If they could open a dimensional door...or whatever that triangle was...mid-flight, why couldn’t they have cloaking technology that hid more ships? Or have more ships on the way?
Several minutes later, they docked inside the hanger of the spaceship, large enough that Washington, DC, might fit inside. What looked like hundreds of little spaceships were docked there. Row upon row of little ships--shuttles whose patterns were dormant. How was she supposed to save Earth from such a powerful threat? The president thought she could single-handedly save Earth from this? She’d have a better chance of stealing one of their small shuttles, going back to Earth, and searching for Ter.

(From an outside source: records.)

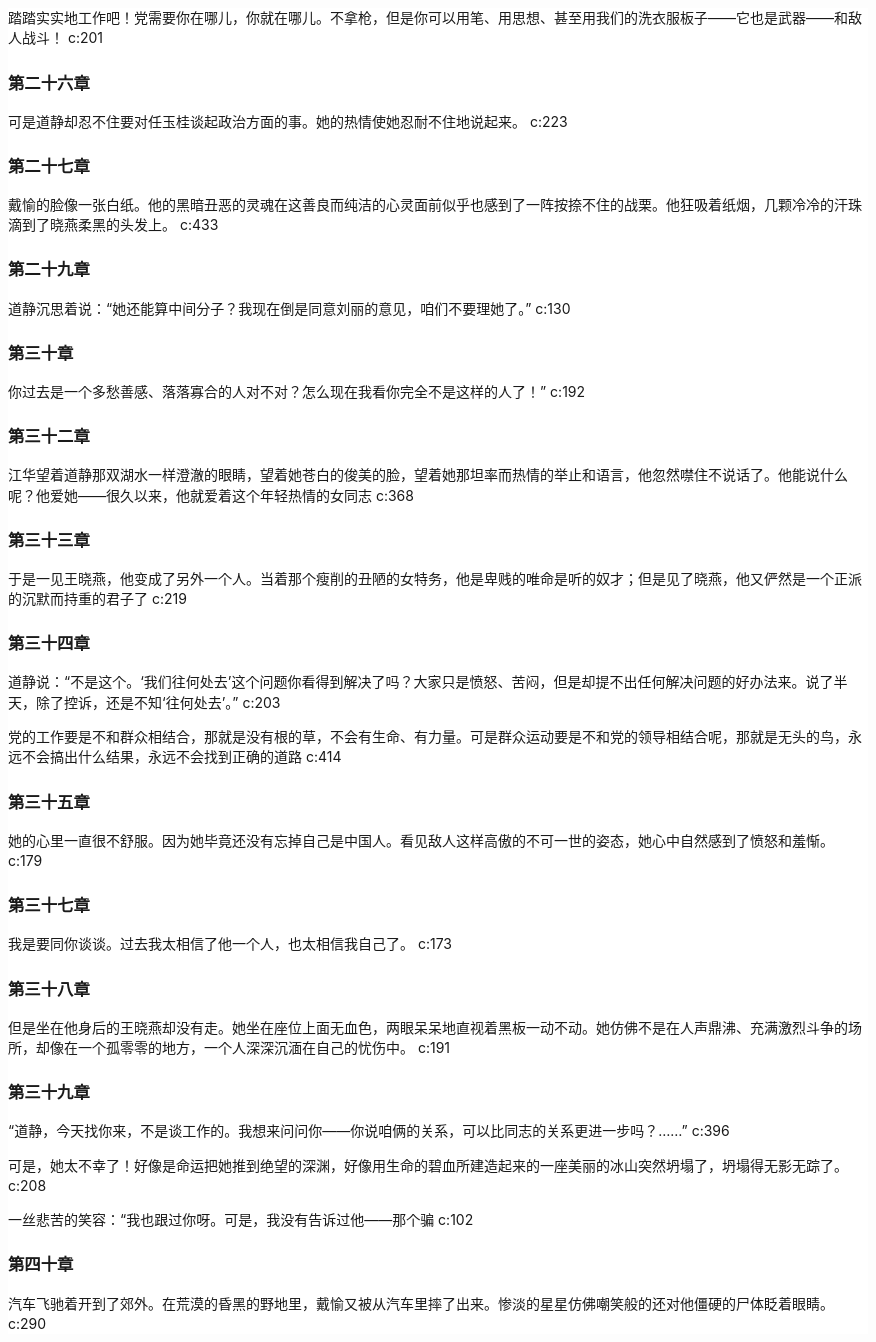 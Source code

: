 踏踏实实地工作吧！党需要你在哪儿，你就在哪儿。不拿枪，但是你可以用笔、用思想、甚至用我们的洗衣服板子——它也是武器——和敌人战斗！ c:201

### 第二十六章

可是道静却忍不住要对任玉桂谈起政治方面的事。她的热情使她忍耐不住地说起来。 c:223

### 第二十七章

戴愉的脸像一张白纸。他的黑暗丑恶的灵魂在这善良而纯洁的心灵面前似乎也感到了一阵按捺不住的战栗。他狂吸着纸烟，几颗冷冷的汗珠滴到了晓燕柔黑的头发上。 c:433

### 第二十九章

道静沉思着说：“她还能算中间分子？我现在倒是同意刘丽的意见，咱们不要理她了。” c:130

### 第三十章

你过去是一个多愁善感、落落寡合的人对不对？怎么现在我看你完全不是这样的人了！” c:192

### 第三十二章

江华望着道静那双湖水一样澄澈的眼睛，望着她苍白的俊美的脸，望着她那坦率而热情的举止和语言，他忽然噤住不说话了。他能说什么呢？他爱她——很久以来，他就爱着这个年轻热情的女同志 c:368

### 第三十三章

于是一见王晓燕，他变成了另外一个人。当着那个瘦削的丑陋的女特务，他是卑贱的唯命是听的奴才；但是见了晓燕，他又俨然是一个正派的沉默而持重的君子了 c:219

### 第三十四章

道静说：“不是这个。‘我们往何处去’这个问题你看得到解决了吗？大家只是愤怒、苦闷，但是却提不出任何解决问题的好办法来。说了半天，除了控诉，还是不知‘往何处去’。” c:203

党的工作要是不和群众相结合，那就是没有根的草，不会有生命、有力量。可是群众运动要是不和党的领导相结合呢，那就是无头的鸟，永远不会搞出什么结果，永远不会找到正确的道路 c:414

### 第三十五章

她的心里一直很不舒服。因为她毕竟还没有忘掉自己是中国人。看见敌人这样高傲的不可一世的姿态，她心中自然感到了愤怒和羞惭。 c:179

### 第三十七章

我是要同你谈谈。过去我太相信了他一个人，也太相信我自己了。 c:173

### 第三十八章

但是坐在他身后的王晓燕却没有走。她坐在座位上面无血色，两眼呆呆地直视着黑板一动不动。她仿佛不是在人声鼎沸、充满激烈斗争的场所，却像在一个孤零零的地方，一个人深深沉湎在自己的忧伤中。 c:191

### 第三十九章

“道静，今天找你来，不是谈工作的。我想来问问你——你说咱俩的关系，可以比同志的关系更进一步吗？……” c:396

可是，她太不幸了！好像是命运把她推到绝望的深渊，好像用生命的碧血所建造起来的一座美丽的冰山突然坍塌了，坍塌得无影无踪了。 c:208

一丝悲苦的笑容：“我也跟过你呀。可是，我没有告诉过他——那个骗 c:102

### 第四十章

汽车飞驰着开到了郊外。在荒漠的昏黑的野地里，戴愉又被从汽车里摔了出来。惨淡的星星仿佛嘲笑般的还对他僵硬的尸体眨着眼睛。 c:290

“Why are you using a shuttle? Why not go directly onto the ship with your inter-dimensional door?” she hollered over the screaming engines. For that matter why didn’t he use it to go from the mothership to the president’s office? Why use the shuttle at all?
“Silence,” Balthazar said.
He didn’t move or even twitch during the whole docking procedure. None of the other aliens did either. She still thought the way they stood facing the wall without moving was the creepiest thing she’d seen in a long time. Almost as strange as flying in a shuttle whose walls behaved like breathing lungs.

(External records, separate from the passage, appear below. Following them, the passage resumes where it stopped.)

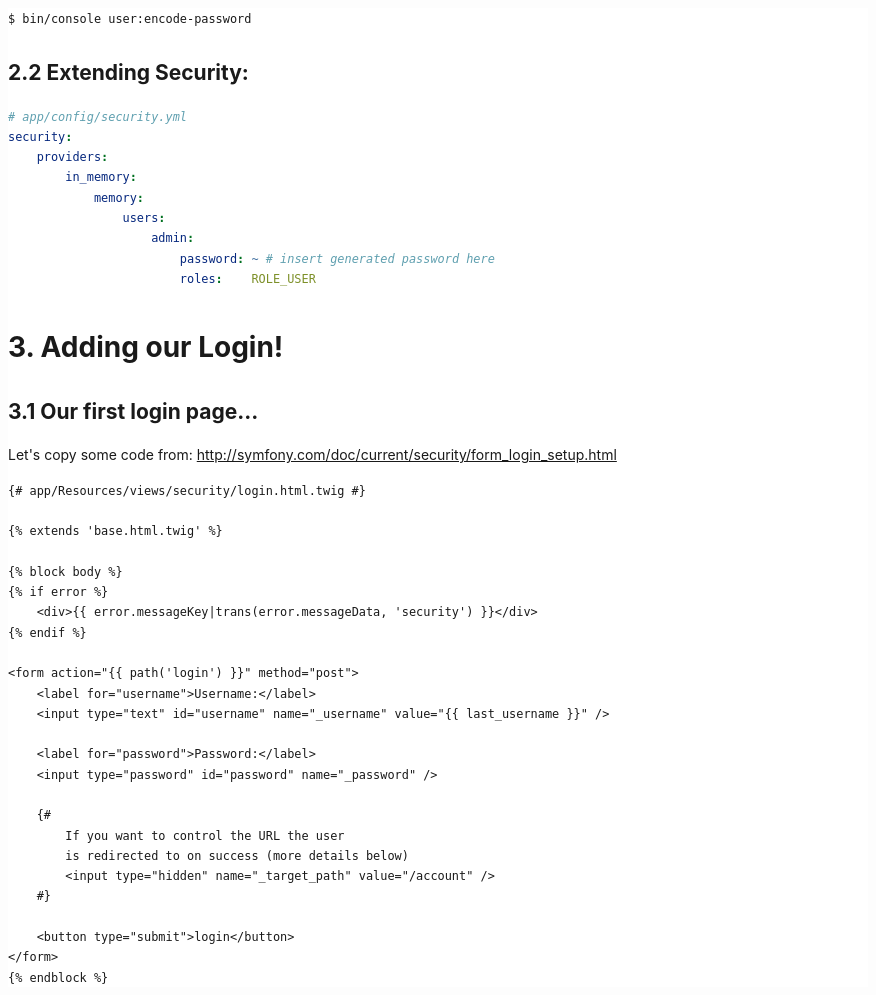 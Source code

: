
 ```sh
$ bin/console user:encode-password
```

## 2.2 Extending Security:

```yml
# app/config/security.yml
security:
    providers:
        in_memory:
            memory:
                users:
                    admin:
                        password: ~ # insert generated password here          
                        roles:    ROLE_USER
```

# 3. Adding our Login!

## 3.1 Our first login page…

Let's copy some code from: http://symfony.com/doc/current/security/form_login_setup.html

```twig
{# app/Resources/views/security/login.html.twig #}

{% extends 'base.html.twig' %}

{% block body %}
{% if error %}
    <div>{{ error.messageKey|trans(error.messageData, 'security') }}</div>
{% endif %}

<form action="{{ path('login') }}" method="post">
    <label for="username">Username:</label>
    <input type="text" id="username" name="_username" value="{{ last_username }}" />

    <label for="password">Password:</label>
    <input type="password" id="password" name="_password" />

    {#
        If you want to control the URL the user
        is redirected to on success (more details below)
        <input type="hidden" name="_target_path" value="/account" />
    #}

    <button type="submit">login</button>
</form>
{% endblock %}
```
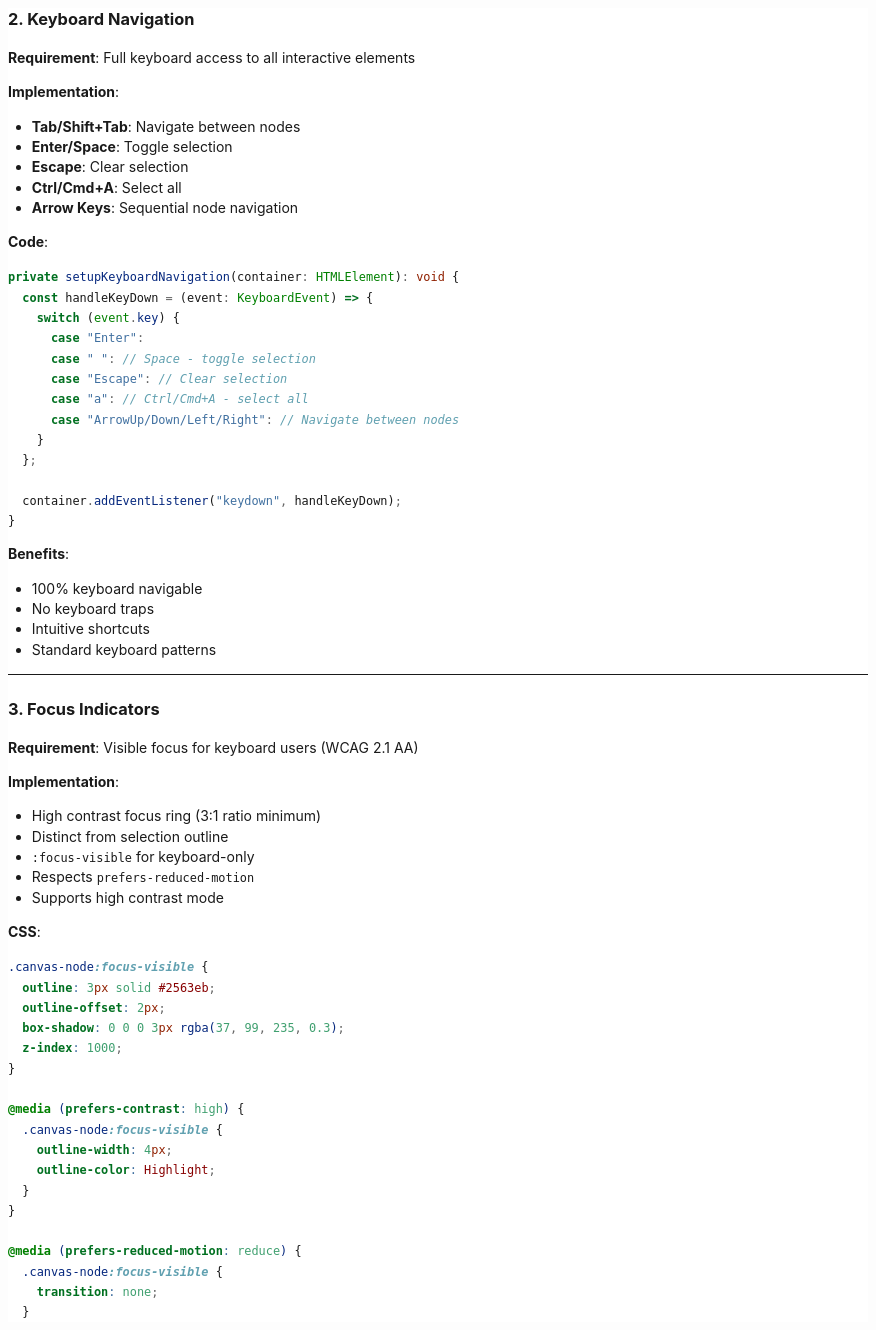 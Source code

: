 
### 2. Keyboard Navigation
**Requirement**: Full keyboard access to all interactive elements

**Implementation**:
- **Tab/Shift+Tab**: Navigate between nodes
- **Enter/Space**: Toggle selection
- **Escape**: Clear selection
- **Ctrl/Cmd+A**: Select all
- **Arrow Keys**: Sequential node navigation

**Code**:
```typescript
private setupKeyboardNavigation(container: HTMLElement): void {
  const handleKeyDown = (event: KeyboardEvent) => {
    switch (event.key) {
      case "Enter":
      case " ": // Space - toggle selection
      case "Escape": // Clear selection
      case "a": // Ctrl/Cmd+A - select all
      case "ArrowUp/Down/Left/Right": // Navigate between nodes
    }
  };
  
  container.addEventListener("keydown", handleKeyDown);
}
```

**Benefits**:
- 100% keyboard navigable
- No keyboard traps
- Intuitive shortcuts
- Standard keyboard patterns

---

### 3. Focus Indicators
**Requirement**: Visible focus for keyboard users (WCAG 2.1 AA)

**Implementation**:
- High contrast focus ring (3:1 ratio minimum)
- Distinct from selection outline
- `:focus-visible` for keyboard-only
- Respects `prefers-reduced-motion`
- Supports high contrast mode

**CSS**:
```css
.canvas-node:focus-visible {
  outline: 3px solid #2563eb;
  outline-offset: 2px;
  box-shadow: 0 0 0 3px rgba(37, 99, 235, 0.3);
  z-index: 1000;
}

@media (prefers-contrast: high) {
  .canvas-node:focus-visible {
    outline-width: 4px;
    outline-color: Highlight;
  }
}

@media (prefers-reduced-motion: reduce) {
  .canvas-node:focus-visible {
    transition: none;
  }
```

She could see Balthazar’s profile. He’d been standing with his eyes open, unblinking the whole time. He didn’t look like what she thought someone who was half machine would look like. But he’d called himself a cyborg. For all she knew, their brains could interface with computers. Maybe they flew the shuttle with their minds. Which would be more evidence that Earth is toast. The engines screamed, and they landed with a jerk. She lurched forward, would’ve fallen if some invisible force field hadn’t held her back. The cyborgs didn’t move at all.
> She’d give a lot right now if that triangular doorway would open, suck her in, and spit her out back on Earth. They’d arrived. This was really happening to her. What would they do with her? Her ears roared, as if the engines of the shuttle had suddenly revved high. Her muscles ached, they trembled so much. Sweat broke out over her skin, and the roaring intensified, the patterns on the walls moving with greater speed until everything around her took on a nightmarish, surreal quality. The chances of her seeing Earth again, of going back to her old life were slim. Aurora clenched her hands into the seat, gnashing her teeth when the chair tried to massage her fingers. She would get back to Ter. She’d rescue her and atone, see the forgiveness in her eyes at last, and help her start a new life.
Balthazar turned. Taking her hands, he drew her upright. She might as well have been weightless. Her hands appeared small and pink in his large, three-fingered grip.
For just one moment he stared down at her hands in his, his rough thumb rubbing softly over her palm. “My sensors show your heart and respiration rate are too high. Correct it now,” he said.
So much for trying to hide her fear. “Humans can’t do that.” Aurora bit her lip. She was supposed to get information about the aliens, not give him insight into humans.
He led her outside, and Aurora had to concentrate hard not to draw back. She could at least appear dignified. Two rows of aliens stood to attention on either side of them. Large, menacing, and alien-looking, they made her aware of being smaller, paler, and vulnerable--a feeling she’d promised herself years ago she’d never again experience.
“Regulate your heartbeat and respiration now,” he repeated, an unsettling note of “or else” in his voice.
“I told you I can’t do that.” She hated that she sounded apologetic. Just because she couldn’t adjust her heartbeat and respiration didn’t make her inferior.